An external HR consultant and a supervisor have been found accessorily liable for contraventions of the Fair Work Act 2009 (Cth) (FW Act) after they were involved in the dismissal of an employee who raised a potential award non-compliance issue (Myers v Arenco Holdings Pty Ltd & Ors  FCCA 3077).
The employee was a yoga instructor at a studio where her duties included administrative tasks as well as teaching yoga classes. The employee had been in her position for three months when her employment was terminated.
The employee claimed that she was dismissed because she suggested to her supervisor that she was not being paid in accordance with the Fitness Industry Award 2010 (the Award). The employee gave evidence to the court that, shortly before her dismissal, she had participated in a meeting with the yoga studio’s coordinator (who was her supervisor) and the consultant about her hours of work, specifically in relation to managing her part-time hours and her responsibilities as a parent. The employee claimed that the outcome of the meeting was a plan for her to develop an ideal roster for hours that would meet everyone’s needs.
The employee said that in preparing the proposed roster, she referred to the Award and felt that there were certain provisions relating to overtime and broken shifts that were likely not being adhered to by her employer. She texted her supervisor, alerting her to this potential award non-compliance issue.
The next day, the employee attended the yoga studio where she had a conversation with her supervisor. The employee alleged that during their conversation, the supervisor dismissed the employee and proposed re-engaging her as a contractor.
The next day, the employee emailed the consultant about the matter, requesting clarification and further information about the proposal of a contractor arrangement.
The consultant responded confirming that the employee’s employment was terminated, and that she would forward proposed terms of a new arrangement in a separate email.
Shortly after, the employee commenced proceedings against her employer, the supervisor and the consultant claiming that adverse action was unlawfully taken against her because she made a complaint/enquiry about her employment.
In response to the employee’s contentions, the employer, the supervisor and the consultant argued that the employee was not dismissed because she raised potential award non-compliance but because of ongoing poor performance.
The supervisor and the consultant claimed that, from almost the beginning of her employment, the employee had not performed her administrative duties to the standard expected of her.
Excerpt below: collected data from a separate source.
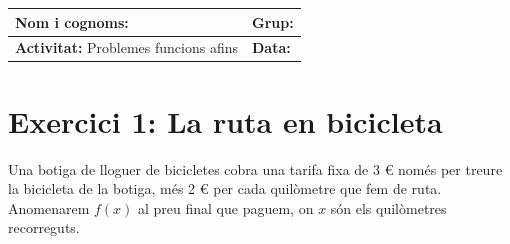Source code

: \documentclass[12pt,a4paper]{article}
\begin{document}
\begingroup
\renewcommand{\arraystretch}{2.2}
\begin{tabularx}{\textwidth}{|X|p{4cm}|}
    \hline
    \textbf{Nom i cognoms:} & \textbf{Grup:} \\ \hline
    \textbf{Activitat:} Problemes funcions afins & \textbf{Data:} \\ \hline
\end{tabularx}
\endgroup



\section*{Exercici 1: La ruta en bicicleta}
Una botiga de lloguer de bicicletes cobra una tarifa fixa de 3 € només per treure la bicicleta de la botiga, més 2 € per cada quilòmetre que fem de ruta. Anomenarem $f(x)$ al preu final que paguem, on $x$ són els quilòmetres recorreguts.
\end{document}
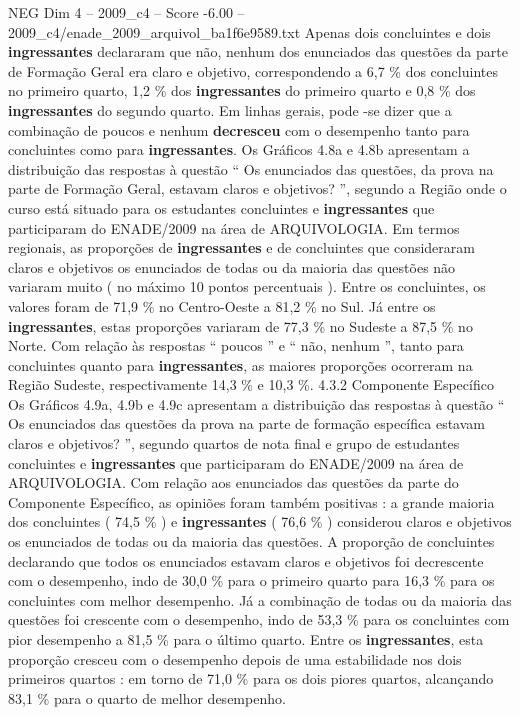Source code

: \begin{textsample}{NEG Dim 4 – 2009\_c4 – Score -6.00 – 2009\_c4/enade\_2009\_arquivol\_ba1f6e9589.txt}
Apenas dois concluintes e dois \textbf{ingressantes} declararam que não, nenhum dos enunciados das questões da parte de Formação Geral era claro e objetivo, correspondendo a 6,7 \% dos concluintes no primeiro quarto, 1,2 \% dos \textbf{ingressantes} do primeiro quarto e 0,8 \% dos \textbf{ingressantes} do segundo quarto.
Em linhas gerais, pode -se dizer que a combinação de poucos e nenhum \textbf{decresceu} com o desempenho tanto para concluintes como para \textbf{ingressantes}.
Os Gráficos 4.8a e 4.8b apresentam a distribuição das respostas à questão “ Os enunciados das questões, da prova na parte de Formação Geral, estavam claros e objetivos? ”, segundo a Região onde o curso está situado para os estudantes concluintes e \textbf{ingressantes} que participaram do ENADE/2009 na área de ARQUIVOLOGIA.
Em termos regionais, as proporções de \textbf{ingressantes} e de concluintes que consideraram claros e objetivos os enunciados de todas ou da maioria das questões não variaram muito ( no máximo 10 pontos percentuais ).
Entre os concluintes, os valores foram de 71,9 \% no Centro-Oeste a 81,2 \% no Sul.
Já entre os \textbf{ingressantes}, estas proporções variaram de 77,3 \% no Sudeste a 87,5 \% no Norte.
Com relação às respostas “ poucos ” e “ não, nenhum ”, tanto para concluintes quanto para \textbf{ingressantes}, as maiores proporções ocorreram na Região Sudeste, respectivamente 14,3 \% e 10,3 \%. 4.3.2 Componente Específico Os Gráficos 4.9a, 4.9b e 4.9c apresentam a distribuição das respostas à questão “ Os enunciados das questões da prova na parte de formação específica estavam claros e objetivos? ”, segundo quartos de nota final e grupo de estudantes concluintes e \textbf{ingressantes} que participaram do ENADE/2009 na área de ARQUIVOLOGIA.
Com relação aos enunciados das questões da parte do Componente Específico, as opiniões foram também positivas : a grande maioria dos concluintes ( 74,5 \% ) e \textbf{ingressantes} ( 76,6 \% ) considerou claros e objetivos os enunciados de todas ou da maioria das questões.
A proporção de concluintes declarando que todos os enunciados estavam claros e objetivos foi decrescente com o desempenho, indo de 30,0 \% para o primeiro quarto para 16,3 \% para os concluintes com melhor desempenho.
Já a combinação de todas ou da maioria das questões foi crescente com o desempenho, indo de 53,3 \% para os concluintes com pior desempenho a 81,5 \% para o último quarto.
Entre os \textbf{ingressantes}, esta proporção cresceu com o desempenho depois de uma estabilidade nos dois primeiros quartos : em torno de 71,0 \% para os dois piores quartos, alcançando 83,1 \% para o quarto de melhor desempenho.

\end{textsample}
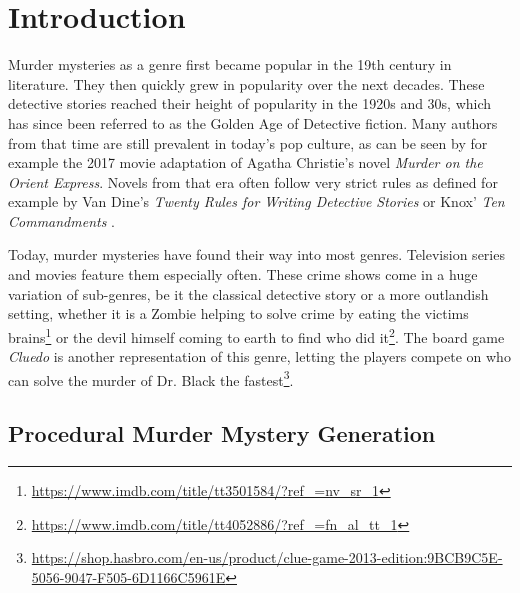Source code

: \section{Introduction} \label{introduction}

Murder mysteries as a genre first became popular in the 19th century in literature.
They then quickly grew in popularity over the next decades.
These detective stories reached their height of popularity in the 1920s and 30s, which has since been referred to as the Golden Age of Detective fiction.
Many authors from that time are still prevalent in today's pop culture, as can be seen by for example the 2017 movie adaptation of Agatha Christie's novel \emph{Murder on the Orient Express}.
Novels from that era often follow very strict rules as defined for example by Van Dine's \emph{Twenty Rules for Writing Detective Stories} \cite{van_dine_1928} or Knox' \emph{Ten Commandments} \cite{knox_1929}.

Today, murder mysteries have found their way into most genres.
Television series and movies feature them especially often.
These crime shows come in a huge variation of sub-genres, be it the classical detective story or a more outlandish setting, whether it is a Zombie helping to solve crime by eating the victims brains\footnote{\url{https://www.imdb.com/title/tt3501584/?ref_=nv_sr_1}} or the devil himself coming to earth to find who did it\footnote{\url{https://www.imdb.com/title/tt4052886/?ref_=fn_al_tt_1}}.
The board game \emph{Cluedo} is another representation of this genre, letting the players compete on who can solve the murder of Dr. Black the fastest\footnote{\url{https://shop.hasbro.com/en-us/product/clue-game-2013-edition:9BCB9C5E-5056-9047-F505-6D1166C5961E}}.

\subsection{Procedural Murder Mystery Generation}

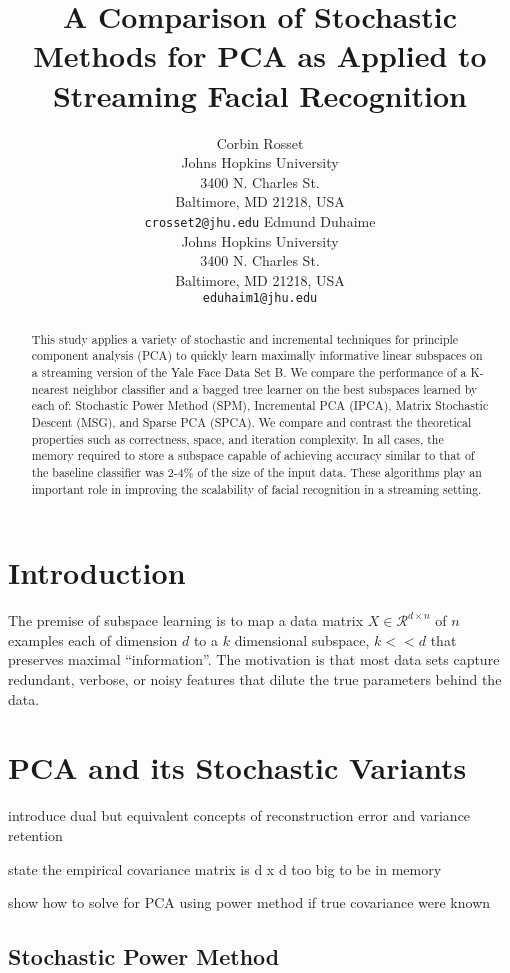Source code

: \documentclass[11pt,letterpaper]{article}
\title{A Comparison of Stochastic Methods for PCA as Applied to Streaming Facial Recognition\Thanks{We would like to thank Dr. Raman Arora for his work on stochastic algorithms for manifold learning.}}
\author{Corbin Rosset\\
  Johns Hopkins University\\
  3400 N. Charles St.\\
  Baltimore, MD 21218, USA\\
  {\tt crosset2@jhu.edu}
  \And
  Edmund Duhaime \\
  Johns Hopkins University\\
  3400 N. Charles St.\\
  Baltimore, MD 21218, USA\\
  {\tt eduhaim1@jhu.edu}}
\date{}
\begin{document}
\maketitle
\begin{abstract}
  This study applies a variety of stochastic and incremental techniques for principle component analysis (PCA) to quickly learn maximally informative linear subspaces on a streaming version of the Yale Face Data Set B. We compare the performance of a K-nearest neighbor classifier and a bagged tree learner on the best subspaces learned by each of: Stochastic Power Method (SPM), Incremental PCA (IPCA), Matrix Stochastic Descent (MSG), and Sparse PCA (SPCA). We compare and contrast the theoretical properties such as correctness, space, and iteration complexity. In all cases, the memory required to store a subspace capable of achieving accuracy similar to that of the baseline classifier was  2-4$\%$ of the size of the input data. These algorithms play an important role in improving the scalability of facial recognition in a streaming setting. 
\end{abstract}

\section{Introduction}

The premise of subspace learning is to map a data matrix $X \in \mathcal{R}^{d \times n}$ of $n$ examples each of dimension $d$ to a $k$ dimensional subspace, $k << d$ that preserves maximal ``information''. The motivation is that most data sets capture redundant, verbose, or noisy features that dilute the true parameters behind the data.  



\section{PCA and its Stochastic Variants}

introduce dual but equivalent concepts of reconstruction error and variance retention

state the empirical covariance matrix is d x d too big to be in memory

show how to solve for PCA using power method if true covariance were known



\subsection{Stochastic Power Method}
\end{document}
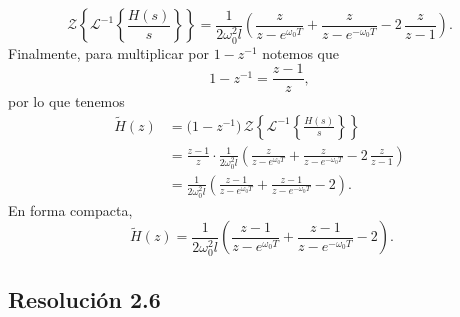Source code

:\documentclass[
  11pt,
  letterpaper,
   addpoints,
  answers
  ]{exam}
\begin{document}
\begin{questions}
\begin{solution}
\begin{equation}
\mathcal{Z}\!\left\{\mathcal{L}^{-1}\!\left\{\frac{H(s)}{s}\right\}\right\}
=\frac{1}{2\omega_0^{2} l}\left(
\frac{z}{z-e^{\omega_0 T}}+\frac{z}{z-e^{-\omega_0 T}}-2\,\frac{z}{z-1}
\right).
\end{equation}
Finalmente, para multiplicar por $1-z^{-1}$ notemos que
\begin{equation}
1-z^{-1}=\frac{z-1}{z},
\end{equation}
por lo que tenemos
\begin{align}
\tilde{H}(z)
&=\big(1-z^{-1}\big)\,\mathcal{Z}\!\left\{\mathcal{L}^{-1}\!\left\{\frac{H(s)}{s}\right\}\right\}\\
&=\frac{z-1}{z}\cdot\frac{1}{2\omega_0^{2} l}\left(
\frac{z}{z-e^{\omega_0 T}}+\frac{z}{z-e^{-\omega_0 T}}-2\,\frac{z}{z-1}
\right)\\
&=\frac{1}{2\omega_0^{2} l}\left(
\frac{z-1}{z-e^{\omega_0 T}}+\frac{z-1}{z-e^{-\omega_0 T}}-2
\right).
\end{align}
En forma compacta,
\begin{equation}
\boxed{\;
\tilde{H}(z)=\frac{1}{2\omega_0^{2} l}
\left(
\frac{z-1}{z-e^{\omega_0 T}}
+\frac{z-1}{z-e^{-\omega_0 T}}
-2
\right).}
\end{equation}
\subsection*{Resolución 2.6}


\end{solution}
\end{questions}
\end{document}
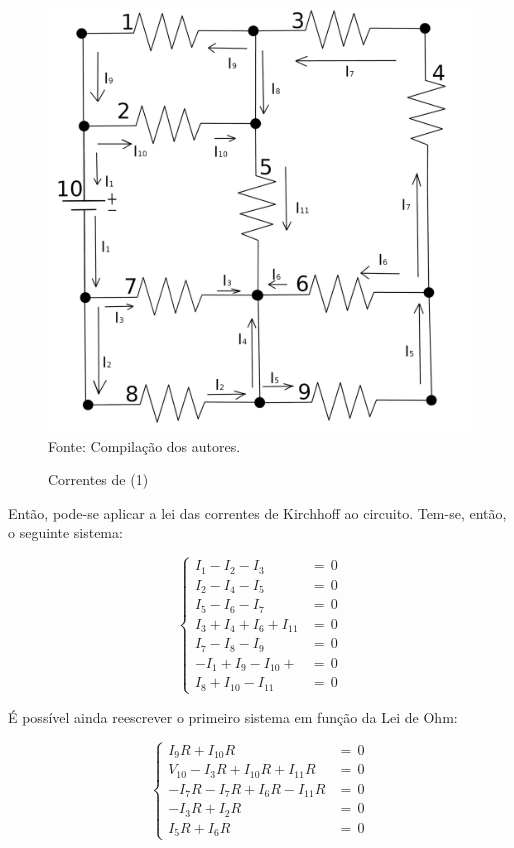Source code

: \documentclass[twocolumn, 10pt,a4paper]{extarticle}
\begin{document}
\begin{figure}[H]
	\caption{Correntes de (1)} 
	\centering
	\includegraphics[scale=0.43]{circ22}
	\\ Fonte: Compilação dos autores.
\end{figure}

Então, pode-se aplicar a lei das correntes de Kirchhoff ao circuito. Tem-se, então, o seguinte sistema:

\[
\left\{
\begin{aligned}
    I_1 - I_2 - I_3 &= \, 0 \\
    I_2 - I_4 - I_5 &= \, 0 \\
    I_5 - I_6 - I_7 &= \, 0 \\
    I_3 + I_4 + I_6 + I_{11} &= \, 0 \\
    I_7 - I_8 - I_9 &= \, 0 \\
    - I_1 + I_9 - I_{10} + &= \, 0 \\
    I_8 + I_{10} - I_{11} &= \, 0 
\end{aligned}
\right.
\]

É possível ainda reescrever o primeiro sistema em função da Lei de Ohm:

\[
\left\{
\begin{aligned}
    I_9R + I_{10}R &= \,0 \\ 
    V_{10} - I_3R + I_{10}R + I_{11}R &= \,0 \\ 
	-I_7R - I_7R + I_6R - I_{11}R &= \,0 \\
	- I_3R + I_2R &= \,0 \\ 
	I_5R + I_6R &= \,0
\end{aligned}
\right.
\]
\end{document}
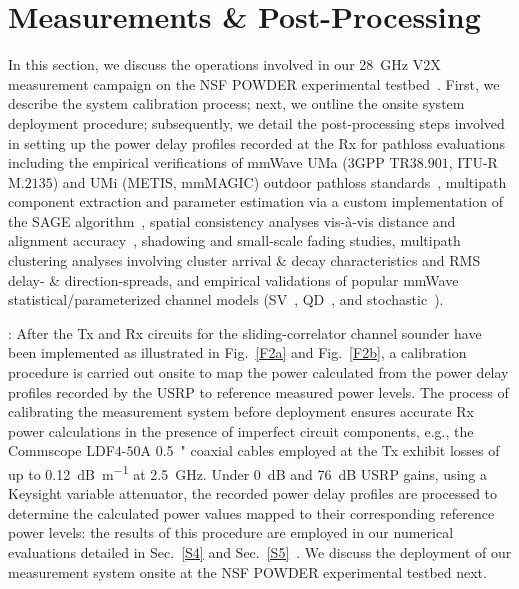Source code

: \documentclass[10pt, twocolumn]{IEEEtran}
\begin{document}
\section{Measurements \& Post-Processing}\label{S3}
In this section, we discuss the operations involved in our \SI{28}{\giga\hertz} V$2$X measurement campaign on the NSF POWDER experimental testbed~\cite{POWDER}. First, we describe the system calibration process; next, we outline the onsite system deployment procedure; subsequently, we detail the post-processing steps involved in setting up the power delay profiles recorded at the Rx for pathloss evaluations including the empirical verifications of mmWave UMa ($3$GPP TR$38.901$, ITU-R M$.2135$) and UMi (METIS, mmMAGIC) outdoor pathloss standards~\cite{MacCartneyModelsOverview}, multipath component extraction and parameter estimation via a custom implementation of the SAGE algorithm~\cite{SAGE}, spatial consistency analyses vis-\`{a}-vis distance and alignment accuracy~\cite{SpatialConsistencyOriginal}, shadowing and small-scale fading studies, multipath clustering analyses involving cluster arrival \& decay characteristics and RMS delay- \& direction-spreads, and empirical validations of popular mmWave statistical/parameterized channel models (SV~\cite{SV_Molisch}, QD~\cite{QDC_NIST}, and stochastic~\cite{Indoor60G}).

: After the Tx and Rx circuits for the sliding-correlator channel sounder have been implemented as illustrated in Fig.~\ref{F2a} and Fig.~\ref{F2b}, a calibration procedure is carried out onsite to map the power calculated from the power delay profiles recorded by the USRP to reference measured power levels. The process of calibrating the measurement system before deployment ensures accurate Rx power calculations in the presence of imperfect circuit components, e.g., the Commscope LDF$4$-$50$A \SI{0.5}{{"}} coaxial cables employed at the Tx exhibit losses of up to \SI{0.12}{\deci\bel\per\meter} at \SI{2.5}{\giga\hertz}. Under \SI{0}{\deci\bel} and \SI{76}{\deci\bel} USRP gains, using a Keysight variable attenuator, the recorded power delay profiles are processed to determine the calculated power values mapped to their corresponding reference power levels: the results of this procedure are employed in our numerical evaluations detailed in Sec.~\ref{S4} and Sec.~\ref{S5}~\cite{SPAVE_ICC}. We discuss the deployment of our measurement system onsite at the NSF POWDER experimental testbed next.
\end{document}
They argued that the supervisor had raised performance issues with the employee in the past and the employee had failed to improve.
However, there was no evidence to support the assertions of substandard performance. In fact, there the employee was able to produce evidence to the contrary including a number of text messages from the supervisor to the employee praising her performance. In those text messages, the supervisor said:
- “Thank you for being amazing!!”
- “Thank you for being my earth sign angel” (a reference to the employee being hard working because her star sign was Capricorn, an “earth sign”)
- “Amazing!! Thank you so much. Good job on figuring out the eftpos refund as well”
- “Thank you for your great work by the way!”
The court rejected the argument that the employee had been dismissed for performance reasons, noting that there was no evidence of any kind to support such a finding.
The court found that,
the termination of [the employee’s] employment was adverse action taken against [the employee] because she sent, at 10.17 am, the 3 July 2018 text message to [the supervisor] asserting the Fitness Industry Award had not been complied with. That was a prohibited reason for the taking of adverse action against [the employee]. The respondents have not proven otherwise. [at 37]
The court also found that the decision to dismiss the employee was made by the consultant in consultation with the supervisor and they were both, therefore, involved in committing adverse action against the employee in contravention of the FW Act. The court said,
Together, [the supervisor] and [the consultant] were each ‘involved in’ the said contravention and are accordingly accessorily liable for such contravention pursuant to the provisions of s. 550(1) of the FWA. The Court finds that each of [the supervisor] and [the consultant] sought to portray the termination of [the employee’s] employment as based on work performance issues, when in fact it was due to [the employee] pointing out that she had been underpaid, and that the Fitness Industry Award had not been followed. They were motivated by a desire to avoid the financial consequences which would be suffered by the first respondent if it was required to pay to [the employee] her due entitlements. [at 47]
The court found that the employer, the consultant and the supervisor were all liable for contraventions of the FW Act and would be ordered to pay penalties (to be determined). The court also found that the employee was entitled to compensation for hurt and distress as well as financial loss (also to be determined).
Lesson for employers and others
Under s550 of the FW Act, individuals can be found accessorily liable for contraventions of the FW Act if they are “involved in” those contraventions.
In this case, the individuals named as persons “involved in” the contravention included a supervisor (not a manager) and a HR consultant, who was not an employee but acted on behalf of the employer.